Seasonal affective disorder – What You Should Know

It’s that time of year again when the leaves change color and the air gets a little bit colder. While the seasonality of weather varies from person to person, for some people it will be their favorite time of the year to stay home, curl up with a good book, and have a little peace and quiet. But for others, that time of year can be a cause for concern.
For some people, the change of seasons represents the beginning of a new stage in their lives. For others, it’s a time when they feel particularly low. They might even describe the change as depressing. Regardless, it’s important to understand that seasonal affective disorder (SAD), also known as seasonal depression, is a treatable condition. But the way you feel during this time of year can be quite different from what your doctor would have you believe.
If you’re feeling blue this time of year, it’s likely because you’re experiencing seasonal affective disorder. It’s also worth noting that not everyone who has SAD develops the condition. If you’re concerned about this and want to learn more about seasonal affective disorder, keep reading.
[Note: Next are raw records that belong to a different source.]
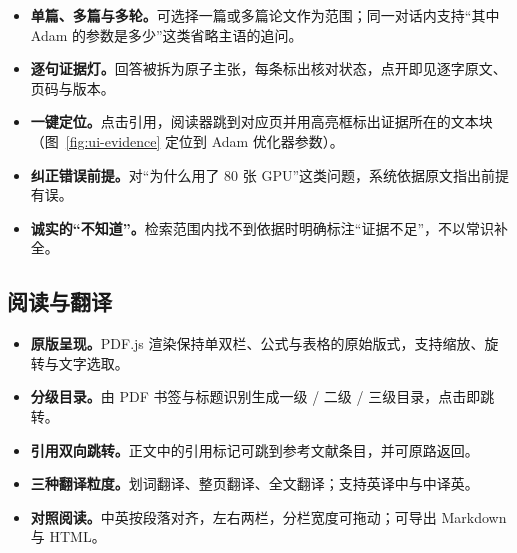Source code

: \noindent
\begin{minipage}[t]{0.52\linewidth}\vspace{0pt}
  \label{fig:ui-evidence}
\end{minipage}\hfill
\begin{minipage}[t]{0.455\linewidth}\vspace{0pt}
\begin{itemize}[leftmargin=1.2em,itemsep=0pt,topsep=0pt]\small
  \item \textbf{单篇、多篇与多轮。}可选择一篇或多篇论文作为范围；同一对话内支持“其中 Adam 的参数是多少”这类省略主语的追问。
  \item \textbf{逐句证据灯。}回答被拆为原子主张，每条标出核对状态，点开即见逐字原文、页码与版本。
  \item \textbf{一键定位。}点击引用，阅读器跳到对应页并用高亮框标出证据所在的文本块（图~\ref{fig:ui-evidence} 定位到 Adam 优化器参数）。
  \item \textbf{纠正错误前提。}对“为什么用了 80 张 GPU”这类问题，系统依据原文指出前提有误。
  \item \textbf{诚实的“不知道”。}检索范围内找不到依据时明确标注“证据不足”，不以常识补全。
\end{itemize}
\end{minipage}

\subsection{阅读与翻译}

\noindent
\begin{minipage}[t]{0.52\linewidth}\vspace{0pt}
  \label{fig:ui-reader}
\end{minipage}\hfill
\begin{minipage}[t]{0.455\linewidth}\vspace{0pt}
\begin{itemize}[leftmargin=1.2em,itemsep=0pt,topsep=0pt]\small
  \item \textbf{原版呈现。}PDF.js 渲染保持单双栏、公式与表格的原始版式，支持缩放、旋转与文字选取。
  \item \textbf{分级目录。}由 PDF 书签与标题识别生成一级 / 二级 / 三级目录，点击即跳转。
  \item \textbf{引用双向跳转。}正文中的引用标记可跳到参考文献条目，并可原路返回。
  \item \textbf{三种翻译粒度。}划词翻译、整页翻译、全文翻译；支持英译中与中译英。
  \item \textbf{对照阅读。}中英按段落对齐，左右两栏，分栏宽度可拖动；可导出 Markdown 与 HTML。
\end{itemize}
\end{minipage}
What is seasonal affective disorder?

an adult at home off mood

Seasonal affective disorder is a condition in which a person’s mood changes according to the season. This is often accompanied by changes in the way the brain functions.
The mood changes may range from feelings of sadness in the fall to extreme joy in the spring. The brain’s reward circuits are fully activated during the winter months, when we’re most likely to experience these changes. As the weather warms up, activity in the reward circuits drops and you feel a sense of sadness.
The seasons also influence other areas of the body, including the skin’s color and sweating. The skin becomes more dry and less oily during the winter months. This is likely because our body’s need for water is lower during this time.

When is it diagnosed?

This is usually when you’re in your 20s or 30s. You’re likely feeling better during this time and have your symptoms under control.
However, you may still want to discuss your feelings with your doctor to be sure you aren’t experiencing Replay. In that case, you’ll likely be diagnosed with seasonal affective disorder when you’re in your 40s.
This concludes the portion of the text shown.